Connection received from X.X.129.238 on port 2027 [16/08 12:50:37.308]
Read request for file <proxy/efi64/pxeboot.0>. Mode octet [16/08 12:50:37.308]
OACK: <tsize=882048,blksize=1468,> [16/08 12:50:37.308]
Using local port 54070 [16/08 12:50:37.308]
Peer returns ERROR <User aborted the transfer> -> aborting transfer [16/08 12:50:37.308]

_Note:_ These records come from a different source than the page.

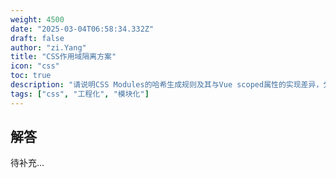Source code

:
 ```yaml
---
weight: 4500
date: "2025-03-04T06:58:34.332Z"
draft: false
author: "zi.Yang"
title: "CSS作用域隔离方案"
icon: "css"
toc: true
description: "请说明CSS Modules的哈希生成规则及其与Vue scoped属性的实现差异，分析Shadow DOM的样式封装原理，并演示使用@scope规则实现块级作用域样式的最佳实践。"
tags: ["css", "工程化", "模块化"]
---
```


## 解答

待补充...
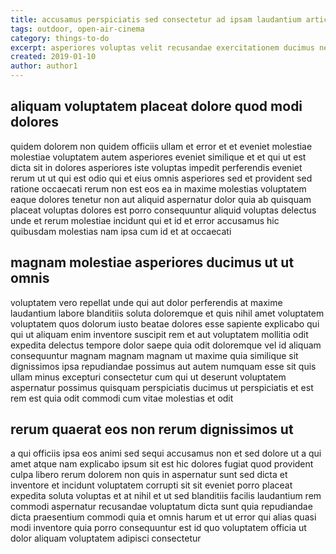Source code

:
 ```yaml
---
title: accusamus perspiciatis sed consectetur ad ipsam laudantium article 4168
tags: outdoor, open-air-cinema
category: things-to-do
excerpt: asperiores voluptas velit recusandae exercitationem ducimus nesciunt
created: 2019-01-10
author: author1
---
```


## aliquam voluptatem placeat dolore quod modi dolores

quidem dolorem non quidem officiis ullam et error et et eveniet molestiae molestiae voluptatem autem asperiores eveniet similique et et qui ut est dicta sit in dolores asperiores iste voluptas impedit perferendis eveniet rerum ut ut qui est odio qui et eius omnis asperiores sed et provident sed ratione occaecati rerum non est eos ea in maxime molestias voluptatem eaque dolores tenetur non aut aliquid aspernatur dolor quia ab quisquam placeat voluptas dolores est porro consequuntur aliquid voluptas delectus unde et rerum molestiae incidunt qui et id et error accusamus hic quibusdam molestias nam ipsa cum id et at occaecati

## magnam molestiae asperiores ducimus ut ut omnis

voluptatem vero repellat unde qui aut dolor perferendis at maxime laudantium labore blanditiis soluta doloremque et quis nihil amet voluptatem voluptatem quos dolorum iusto beatae dolores esse sapiente explicabo qui qui ut aliquam enim inventore suscipit rem et aut voluptatem mollitia odit expedita delectus tempore dolor saepe quia odit doloremque vel id aliquam consequuntur magnam magnam magnam ut maxime quia similique sit dignissimos ipsa repudiandae possimus aut autem numquam esse sit quis ullam minus excepturi consectetur cum qui ut deserunt voluptatem aspernatur possimus quisquam perspiciatis ducimus ut perspiciatis et est rem est quia odit commodi cum vitae molestias et odit

## rerum quaerat eos non rerum dignissimos ut

a qui officiis ipsa eos animi sed sequi accusamus non et sed dolore ut a qui amet atque nam explicabo ipsum sit est hic dolores fugiat quod provident culpa libero rerum dolorem non quis in aspernatur sunt sed dicta et inventore et incidunt voluptatem corrupti sit sit eveniet porro placeat expedita soluta voluptas et at nihil et ut sed blanditiis facilis laudantium rem commodi aspernatur recusandae voluptatum dicta sunt quia repudiandae dicta praesentium commodi quia et omnis harum et ut error qui alias quasi modi inventore quia porro consequuntur est id quo voluptatem officia ut dolor aliquam voluptatem adipisci consectetur
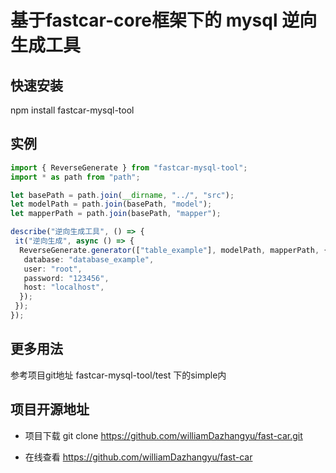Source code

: # 基于fastcar-core框架下的 mysql 逆向生成工具

## 快速安装

npm install fastcar-mysql-tool

## 实例

```ts
import { ReverseGenerate } from "fastcar-mysql-tool";
import * as path from "path";

let basePath = path.join(__dirname, "../", "src");
let modelPath = path.join(basePath, "model");
let mapperPath = path.join(basePath, "mapper");

describe("逆向生成工具", () => {
 it("逆向生成", async () => {
  ReverseGenerate.generator(["table_example"], modelPath, mapperPath, {
   database: "database_example",
   user: "root",
   password: "123456",
   host: "localhost",
  });
 });
});
```

## 更多用法

参考项目git地址 fastcar-mysql-tool/test 下的simple内

## 项目开源地址

* 项目下载 git clone <https://github.com/williamDazhangyu/fast-car.git>

* 在线查看 <https://github.com/williamDazhangyu/fast-car>
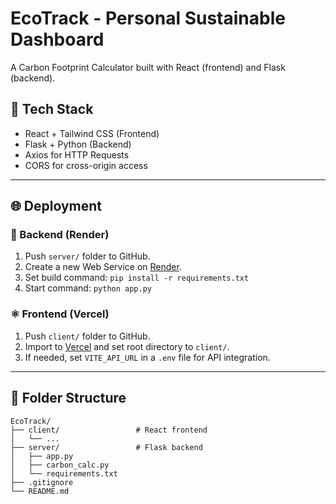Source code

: # EcoTrack - Personal Sustainable Dashboard

A Carbon Footprint Calculator built with React (frontend) and Flask (backend).

## 🔧 Tech Stack
- React + Tailwind CSS (Frontend)
- Flask + Python (Backend)
- Axios for HTTP Requests
- CORS for cross-origin access

---

## 🌐 Deployment

### 🐍 Backend (Render)
1. Push `server/` folder to GitHub.
2. Create a new Web Service on [Render](https://render.com).
3. Set build command: `pip install -r requirements.txt`
4. Start command: `python app.py`

### ⚛️ Frontend (Vercel)
1. Push `client/` folder to GitHub.
2. Import to [Vercel](https://vercel.com) and set root directory to `client/`.
3. If needed, set `VITE_API_URL` in a `.env` file for API integration.

---

## 📁 Folder Structure
```
EcoTrack/
├── client/                 # React frontend
│   └── ...
├── server/                 # Flask backend
│   ├── app.py
│   ├── carbon_calc.py
│   └── requirements.txt
├── .gitignore
└── README.md
```

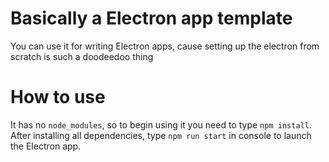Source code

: # Basically a Electron app template 
You can use it for writing Electron apps, cause setting up the electron from scratch is such a doodeedoo thing

# How to use
It has no ```node_modules```, so to begin using it you need to type ```npm install```.
After installing all dependencies, type ```npm run start``` in console to launch the Electron app.

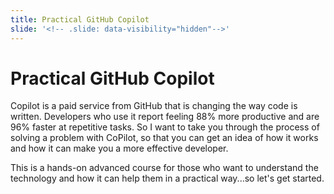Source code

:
 ```yaml
---
title: Practical GitHub Copilot
slide: '<!-- .slide: data-visibility="hidden"-->'
---
```


<!-- .slide: data-state="layout-title" class="bg-dark"-->

# Practical GitHub Copilot

> >

Copilot is a paid service from GitHub that is changing the way code is written.  Developers who use it report feeling 88% more productive and are 96% faster at repetitive tasks. So I want to take you through the process of solving a problem with CoPilot, so that you can get an idea of how it works and how it can make you a more effective developer.

This is a hands-on advanced course for those who want to understand the technology and how it can help them in a practical way...so let's get started.

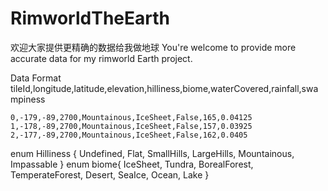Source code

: # RimworldTheEarth
欢迎大家提供更精确的数据给我做地球
You're welcome to provide more accurate data for my rimworld Earth project.

Data Format
tileId,longitude,latitude,elevation,hilliness,biome,waterCovered,rainfall,swampiness
```
0,-179,-89,2700,Mountainous,IceSheet,False,165,0.04125
1,-178,-89,2700,Mountainous,IceSheet,False,157,0.03925
2,-177,-89,2700,Mountainous,IceSheet,False,162,0.0405
```
enum Hilliness
  {
    Undefined,
    Flat,
    SmallHills,
    LargeHills,
    Mountainous,
    Impassable
  }
enum biome{
    IceSheet,
    Tundra,
    BorealForest,
    TemperateForest,
    Desert,
    SeaIce,
    Ocean,
    Lake
    }
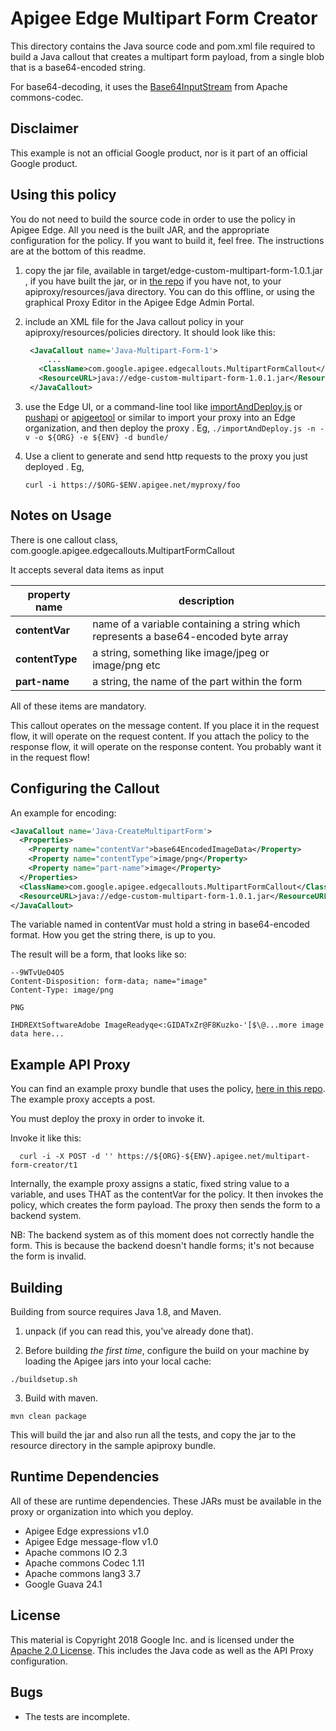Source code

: # Apigee Edge Multipart Form Creator

This directory contains the Java source code and pom.xml file required to build a Java callout that
creates a multipart form payload, from a single blob that is a base64-encoded string.

For base64-decoding, it uses the [Base64InputStream](https://commons.apache.org/proper/commons-codec/apidocs/org/apache/commons/codec/binary/Base64InputStream.html) from Apache commons-codec.

## Disclaimer

This example is not an official Google product, nor is it part of an official Google product.


## Using this policy

You do not need to build the source code in order to use the policy in Apigee Edge.
All you need is the built JAR, and the appropriate configuration for the policy.
If you want to build it, feel free.  The instructions are at the bottom of this readme.


1. copy the jar file, available in  target/edge-custom-multipart-form-1.0.1.jar , if you have built the jar, or in [the repo](bundle/apiproxy/resources/java/edge-custom-multipart-form-1.0.1.jar) if you have not, to your apiproxy/resources/java directory. You can do this offline, or using the graphical Proxy Editor in the Apigee Edge Admin Portal.

2. include an XML file for the Java callout policy in your
   apiproxy/resources/policies directory. It should look
   like this:

   ```xml
    <JavaCallout name='Java-Multipart-Form-1'>
        ...
      <ClassName>com.google.apigee.edgecallouts.MultipartFormCallout</ClassName>
      <ResourceURL>java://edge-custom-multipart-form-1.0.1.jar</ResourceURL>
    </JavaCallout>
   ```

3. use the Edge UI, or a command-line tool like
   [importAndDeploy.js](https://github.com/DinoChiesa/apigee-edge-js/blob/master/examples/importAndDeploy.js) or
   [pushapi](https://github.com/carloseberhardt/apiploy) or
   [apigeetool](https://github.com/apigee/apigeetool-node)
   or similar to
   import your proxy into an Edge organization, and then deploy the proxy .
   Eg, `./importAndDeploy.js -n -v -o ${ORG} -e ${ENV} -d bundle/`

4. Use a client to generate and send http requests to the proxy you just deployed . Eg,
   ```
   curl -i https://$ORG-$ENV.apigee.net/myproxy/foo
   ```


## Notes on Usage

There is one callout class, com.google.apigee.edgecallouts.MultipartFormCallout

It accepts several data items as input

| property name      | description                      |
| ------------------ | -------------------------------- |
| **contentVar**     | name of a variable containing a string which represents a base64-encoded byte array |
| **contentType**    | a string, something like image/jpeg or image/png etc |
| **part-name**      | a string, the name of the part within the form |

All of these items are mandatory.

This callout operates on the message content.
If you place it in the request flow, it will operate on the request content.
If you attach the policy to the response flow, it will operate on the response content.
You probably want it in the request flow!


## Configuring the Callout

An example for encoding:

```xml
<JavaCallout name='Java-CreateMultipartForm'>
  <Properties>
    <Property name="contentVar">base64EncodedImageData</Property>
    <Property name="contentType">image/png</Property>
    <Property name="part-name">image</Property>
  </Properties>
  <ClassName>com.google.apigee.edgecallouts.MultipartFormCallout</ClassName>
  <ResourceURL>java://edge-custom-multipart-form-1.0.1.jar</ResourceURL>
</JavaCallout>
```

The variable named in contentVar must hold a string in base64-encoded format.
How you get the string there, is up to you.

The result will be a form, that looks like so:

```
--9WTvUeO4O5
Content-Disposition: form-data; name="image"
Content-Type: image/png

PNG

IHDREXtSoftwareAdobe ImageReadyqe<:GIDATxZr@F8Kuzko-'[$\@...more image data here...
```


## Example API Proxy

You can find an example proxy bundle that uses the policy, [here in this repo](bundle/apiproxy).
The example proxy accepts a post.

You must deploy the proxy in order to invoke it.

Invoke it like this:

```
  curl -i -X POST -d '' https://${ORG}-${ENV}.apigee.net/multipart-form-creator/t1
```

Internally, the example proxy assigns a static, fixed string value to a variable, and uses THAT as the contentVar for the policy.
It then invokes the policy, which creates the form payload.
The proxy then sends the form to a backend system.

NB: The backend system as of this moment does not correctly handle the form.  This is because the backend doesn't handle forms; it's not because the form is invalid.


## Building

Building from source requires Java 1.8, and Maven.

1. unpack (if you can read this, you've already done that).

2. Before building _the first time_, configure the build on your machine by loading the Apigee jars into your local cache:
  ```
  ./buildsetup.sh
  ```

3. Build with maven.
  ```
  mvn clean package
  ```
  This will build the jar and also run all the tests, and copy the jar to the resource directory in the sample apiproxy bundle.


## Runtime Dependencies

All of these are runtime dependencies. These JARs must be available in the proxy or organization into which you deploy.

- Apigee Edge expressions v1.0
- Apigee Edge message-flow v1.0
- Apache commons IO 2.3
- Apache commons Codec 1.11
- Apache commons lang3 3.7
- Google Guava 24.1

## License

This material is Copyright 2018 Google Inc.
and is licensed under the [Apache 2.0 License](LICENSE). This includes the Java code as well as the API Proxy configuration.

## Bugs

* The tests are incomplete.
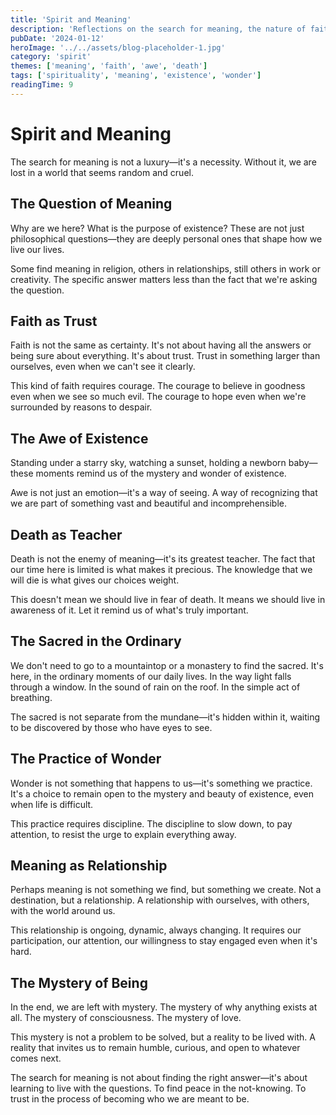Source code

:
 ```yaml
---
title: 'Spirit and Meaning'
description: 'Reflections on the search for meaning, the nature of faith, and the awe that comes from contemplating existence.'
pubDate: '2024-01-12'
heroImage: '../../assets/blog-placeholder-1.jpg'
category: 'spirit'
themes: ['meaning', 'faith', 'awe', 'death']
tags: ['spirituality', 'meaning', 'existence', 'wonder']
readingTime: 9
---
```


# Spirit and Meaning

The search for meaning is not a luxury—it's a necessity. Without it, we are lost in a world that seems random and cruel.

## The Question of Meaning

Why are we here? What is the purpose of existence? These are not just philosophical questions—they are deeply personal ones that shape how we live our lives.

Some find meaning in religion, others in relationships, still others in work or creativity. The specific answer matters less than the fact that we're asking the question.

## Faith as Trust

Faith is not the same as certainty. It's not about having all the answers or being sure about everything. It's about trust. Trust in something larger than ourselves, even when we can't see it clearly.

This kind of faith requires courage. The courage to believe in goodness even when we see so much evil. The courage to hope even when we're surrounded by reasons to despair.

## The Awe of Existence

Standing under a starry sky, watching a sunset, holding a newborn baby—these moments remind us of the mystery and wonder of existence.

Awe is not just an emotion—it's a way of seeing. A way of recognizing that we are part of something vast and beautiful and incomprehensible.

## Death as Teacher

Death is not the enemy of meaning—it's its greatest teacher. The fact that our time here is limited is what makes it precious. The knowledge that we will die is what gives our choices weight.

This doesn't mean we should live in fear of death. It means we should live in awareness of it. Let it remind us of what's truly important.

## The Sacred in the Ordinary

We don't need to go to a mountaintop or a monastery to find the sacred. It's here, in the ordinary moments of our daily lives. In the way light falls through a window. In the sound of rain on the roof. In the simple act of breathing.

The sacred is not separate from the mundane—it's hidden within it, waiting to be discovered by those who have eyes to see.

## The Practice of Wonder

Wonder is not something that happens to us—it's something we practice. It's a choice to remain open to the mystery and beauty of existence, even when life is difficult.

This practice requires discipline. The discipline to slow down, to pay attention, to resist the urge to explain everything away.

## Meaning as Relationship

Perhaps meaning is not something we find, but something we create. Not a destination, but a relationship. A relationship with ourselves, with others, with the world around us.

This relationship is ongoing, dynamic, always changing. It requires our participation, our attention, our willingness to stay engaged even when it's hard.

## The Mystery of Being

In the end, we are left with mystery. The mystery of why anything exists at all. The mystery of consciousness. The mystery of love.

This mystery is not a problem to be solved, but a reality to be lived with. A reality that invites us to remain humble, curious, and open to whatever comes next.

The search for meaning is not about finding the right answer—it's about learning to live with the questions. To find peace in the not-knowing. To trust in the process of becoming who we are meant to be.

Error downloading kernel log (TFPT server for com server of VLAN129 disabled in com server cluster):

Connection received from X.X.129.215 on port 2041 [16/08 12:40:45.683]
Read request for file <proxy/efi64/pxeboot.0>. Mode octet [16/08 12:40:45.683]
OACK: <tsize=882048,blksize=1468,> [16/08 12:40:45.683]
Using local port 52369 [16/08 12:40:45.683]
Peer returns ERROR <User aborted the transfer> -> aborting transfer [16/08 12:40:45.683]
Connection received from X.X.129.215 on port 2042 [16/08 12:40:45.763]
Read request for file <proxy/efi64/pxeboot.0>. Mode octet [16/08 12:40:45.763]
OACK: <blksize=1468,> [16/08 12:40:45.763]
Using local port 52370 [16/08 12:40:45.763]
<proxy\efi64\pxeboot.0>: sent 601 blks, 882048 bytes in 0 s. 0 blk resent [16/08 12:40:45.953]
Connection received from X.X.129.215 on port 59651 [16/08 12:40:49.710]
Read request for file <proxy/efi64/pxelinux.cfg/default.ipxe>. Mode octet [16/08 12:40:49.710]
OACK: <blksize=1432,tsize=1141,> [16/08 12:40:49.710]
Using local port 50690 [16/08 12:40:49.710]
<proxy\efi64\pxelinux.cfg\default.ipxe>: sent 1 blk, 1141 bytes in 0 s. 0 blk resent [16/08 12:40:49.710]
Connection received from X.X.129.215 on port 60599 [16/08 12:40:49.710]
Read request for file <proxy/efi64/pxelinux.cfg/01-30-9c-23-6a-6a-40.ipxe>. Mode octet [16/08 12:40:49.710]
File <proxy\efi64\pxelinux.cfg\01-30-9c-23-6a-6a-40.ipxe> : error 2 in system call CreateFile The system cannot find the file specified. [16/08 12:40:49.710]
Connection received from X.X.129.215 on port 4576 [16/08 12:40:49.710]
Read request for file <proxy/efi64/pxelinux.cfg/01-.ipxe>. Mode octet [16/08 12:40:49.710]
File <proxy\efi64\pxelinux.cfg\01-.ipxe> : error 2 in system call CreateFile The system cannot find the file specified. [16/08 12:40:49.710]

This is shown during every successfull PXE boot, but the kernel wants to be downloaded from the VLAN129 com server, which resets the connection and ends PXE boot.